▶ _TASK TO CARRY OUT_
Please output every record exactly, keeping each line as it is.

START DATA PROVIDED

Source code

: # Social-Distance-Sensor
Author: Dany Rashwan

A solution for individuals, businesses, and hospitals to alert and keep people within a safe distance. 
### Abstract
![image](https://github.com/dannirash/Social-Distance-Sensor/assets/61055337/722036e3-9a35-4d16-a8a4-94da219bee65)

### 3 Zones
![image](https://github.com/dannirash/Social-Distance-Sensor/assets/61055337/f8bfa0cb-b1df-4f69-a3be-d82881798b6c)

END DATA PROVIDED

▶ _EXPECTED ANSWER_
Source code

: # Social-Distance-Sensor
Author: Dany Rashwan

A solution for individuals, businesses, and hospitals to alert and keep people within a safe distance. 
### Abstract
![image](https://github.com/dannirash/Social-Distance-Sensor/assets/61055337/722036e3-9a35-4d16-a8a4-94da219bee65)

### 3 Zones
![image](https://github.com/dannirash/Social-Distance-Sensor/assets/61055337/f8bfa0cb-b1df-4f69-a3be-d82881798b6c)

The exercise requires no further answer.